Stored data
╔══

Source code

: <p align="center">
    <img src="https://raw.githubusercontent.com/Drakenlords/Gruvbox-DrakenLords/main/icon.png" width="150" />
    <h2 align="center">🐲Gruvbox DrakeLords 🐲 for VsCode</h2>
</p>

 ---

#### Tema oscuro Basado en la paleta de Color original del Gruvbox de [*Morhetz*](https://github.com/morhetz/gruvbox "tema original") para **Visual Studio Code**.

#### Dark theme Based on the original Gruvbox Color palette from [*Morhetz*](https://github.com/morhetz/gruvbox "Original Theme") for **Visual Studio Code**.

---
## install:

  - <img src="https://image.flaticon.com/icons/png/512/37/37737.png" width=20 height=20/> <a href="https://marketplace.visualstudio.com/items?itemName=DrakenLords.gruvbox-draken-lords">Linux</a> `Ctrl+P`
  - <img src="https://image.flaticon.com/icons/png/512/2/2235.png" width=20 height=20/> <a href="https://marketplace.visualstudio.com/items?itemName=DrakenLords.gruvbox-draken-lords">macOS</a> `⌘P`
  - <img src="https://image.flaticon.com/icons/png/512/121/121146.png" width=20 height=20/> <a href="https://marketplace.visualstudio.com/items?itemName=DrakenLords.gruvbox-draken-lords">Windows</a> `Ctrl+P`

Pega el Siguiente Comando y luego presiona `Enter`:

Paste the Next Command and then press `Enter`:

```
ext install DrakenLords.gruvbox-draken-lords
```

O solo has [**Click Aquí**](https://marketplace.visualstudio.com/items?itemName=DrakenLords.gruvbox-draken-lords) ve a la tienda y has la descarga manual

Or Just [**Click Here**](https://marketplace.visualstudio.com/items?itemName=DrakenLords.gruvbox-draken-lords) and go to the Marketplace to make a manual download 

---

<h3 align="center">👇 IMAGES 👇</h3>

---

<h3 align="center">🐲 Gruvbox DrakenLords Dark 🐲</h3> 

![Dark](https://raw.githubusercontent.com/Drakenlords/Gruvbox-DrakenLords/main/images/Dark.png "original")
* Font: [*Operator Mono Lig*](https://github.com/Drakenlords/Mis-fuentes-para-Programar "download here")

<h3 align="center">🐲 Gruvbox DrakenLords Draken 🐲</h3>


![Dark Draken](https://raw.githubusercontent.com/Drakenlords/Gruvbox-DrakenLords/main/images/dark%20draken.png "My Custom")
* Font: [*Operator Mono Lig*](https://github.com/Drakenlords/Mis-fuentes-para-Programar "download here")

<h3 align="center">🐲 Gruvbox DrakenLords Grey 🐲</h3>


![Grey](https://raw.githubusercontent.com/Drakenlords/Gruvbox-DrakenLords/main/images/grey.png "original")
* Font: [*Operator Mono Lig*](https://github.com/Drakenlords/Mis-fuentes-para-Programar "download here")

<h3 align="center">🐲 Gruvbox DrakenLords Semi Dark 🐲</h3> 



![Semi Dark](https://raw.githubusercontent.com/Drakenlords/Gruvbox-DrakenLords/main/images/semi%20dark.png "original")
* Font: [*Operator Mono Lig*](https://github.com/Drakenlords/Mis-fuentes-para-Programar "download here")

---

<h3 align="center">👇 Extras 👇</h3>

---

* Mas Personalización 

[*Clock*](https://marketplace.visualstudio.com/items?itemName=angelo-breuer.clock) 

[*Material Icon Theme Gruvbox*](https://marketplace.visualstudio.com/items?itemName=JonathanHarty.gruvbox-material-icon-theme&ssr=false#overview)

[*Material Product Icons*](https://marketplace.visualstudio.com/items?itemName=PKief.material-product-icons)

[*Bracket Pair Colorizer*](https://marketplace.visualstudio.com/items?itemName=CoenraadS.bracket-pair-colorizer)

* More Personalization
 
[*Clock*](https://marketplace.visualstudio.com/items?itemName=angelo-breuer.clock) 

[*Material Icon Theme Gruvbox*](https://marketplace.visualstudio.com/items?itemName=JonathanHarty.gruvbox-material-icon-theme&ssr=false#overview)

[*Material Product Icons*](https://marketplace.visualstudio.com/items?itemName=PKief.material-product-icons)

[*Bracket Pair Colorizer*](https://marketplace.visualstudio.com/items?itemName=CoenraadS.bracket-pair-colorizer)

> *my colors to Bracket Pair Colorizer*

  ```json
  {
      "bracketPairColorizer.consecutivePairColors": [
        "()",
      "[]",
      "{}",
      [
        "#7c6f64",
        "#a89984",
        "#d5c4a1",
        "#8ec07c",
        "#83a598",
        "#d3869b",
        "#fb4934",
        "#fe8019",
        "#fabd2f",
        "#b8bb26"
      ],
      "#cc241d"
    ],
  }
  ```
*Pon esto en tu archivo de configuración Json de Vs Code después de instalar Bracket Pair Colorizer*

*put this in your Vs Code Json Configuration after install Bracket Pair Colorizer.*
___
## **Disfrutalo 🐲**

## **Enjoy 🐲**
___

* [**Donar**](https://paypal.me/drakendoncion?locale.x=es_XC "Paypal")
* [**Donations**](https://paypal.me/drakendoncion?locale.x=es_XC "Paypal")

╚══

WORK REQUIRED -
Wherever the word "githubusercontent" appears in the data, return the whole line.

PROBLEM SOLUTION -
    <img src="https://raw.githubusercontent.com/Drakenlords/Gruvbox-DrakenLords/main/icon.png" width="150" />
![Dark](https://raw.githubusercontent.com/Drakenlords/Gruvbox-DrakenLords/main/images/Dark.png "original")
![Dark Draken](https://raw.githubusercontent.com/Drakenlords/Gruvbox-DrakenLords/main/images/dark%20draken.png "My Custom")
![Grey](https://raw.githubusercontent.com/Drakenlords/Gruvbox-DrakenLords/main/images/grey.png "original")
![Semi Dark](https://raw.githubusercontent.com/Drakenlords/Gruvbox-DrakenLords/main/images/semi%20dark.png "original")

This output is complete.